I look at him and I feel humbled.


Who is better off between us, I wonder? I, who was born with reason and intelligence, a person who can converse sensibly, with a fiery ambition burning in my heart , with dreams, goals and a clear picture of the future I want to have?


..or Him, who has nothing, save for the clothes on his back, a life, which in our eyes, were wasted in sheer ignorance of the things he could have yet did not want, a mind which could not understand the complexities of things that mattered to us, a heart, that does not know anything but to be content with what he has, a countenance that shows perpetual gaiety in face of pain, anger or hurt?

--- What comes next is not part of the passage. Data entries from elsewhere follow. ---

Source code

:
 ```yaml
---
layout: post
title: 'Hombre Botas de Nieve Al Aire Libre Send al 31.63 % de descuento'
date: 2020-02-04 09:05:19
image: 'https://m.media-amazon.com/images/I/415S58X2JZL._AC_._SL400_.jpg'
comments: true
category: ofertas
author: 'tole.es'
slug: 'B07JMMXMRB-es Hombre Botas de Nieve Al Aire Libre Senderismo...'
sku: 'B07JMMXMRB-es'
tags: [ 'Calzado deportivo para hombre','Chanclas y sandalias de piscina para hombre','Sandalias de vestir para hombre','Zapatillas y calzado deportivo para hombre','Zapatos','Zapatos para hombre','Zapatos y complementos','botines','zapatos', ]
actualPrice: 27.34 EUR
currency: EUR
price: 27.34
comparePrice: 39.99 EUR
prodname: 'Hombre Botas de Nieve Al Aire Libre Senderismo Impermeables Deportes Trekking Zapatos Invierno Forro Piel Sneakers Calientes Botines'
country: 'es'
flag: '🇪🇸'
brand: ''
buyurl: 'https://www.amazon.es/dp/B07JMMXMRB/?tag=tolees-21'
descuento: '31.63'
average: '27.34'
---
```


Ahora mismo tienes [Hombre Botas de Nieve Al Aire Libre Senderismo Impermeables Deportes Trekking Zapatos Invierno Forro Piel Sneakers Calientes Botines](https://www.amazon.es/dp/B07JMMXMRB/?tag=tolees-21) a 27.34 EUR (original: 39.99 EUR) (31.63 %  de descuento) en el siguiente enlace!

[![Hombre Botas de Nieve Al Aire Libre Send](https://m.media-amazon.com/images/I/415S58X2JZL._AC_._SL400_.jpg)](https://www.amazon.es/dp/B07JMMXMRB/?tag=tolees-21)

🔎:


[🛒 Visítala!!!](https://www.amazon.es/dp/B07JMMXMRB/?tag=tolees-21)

Ipe lives in his own world. He makes up a life in where he has his own home in Polangui, a wife by the name of Lydia constantly waiting for him. He sing songs which he has composed containing varying lyrics but possessing a single tune.


In my second year of College, I learned in our Philosophy subject that there is only one end for Man: To be Happy. How we attain this happiness will depend upon us but the end for all of us is the same. To be Happy. And yet, it is obvious that too few people today are happy with their lives. Most are brimming with discontent, envious of others, spiteful of the good fortune that smile on others.


Again, I ask the question, who is better off between Ipe and me?


The answer, I think, will now depend on what you think is the most important thing in your life.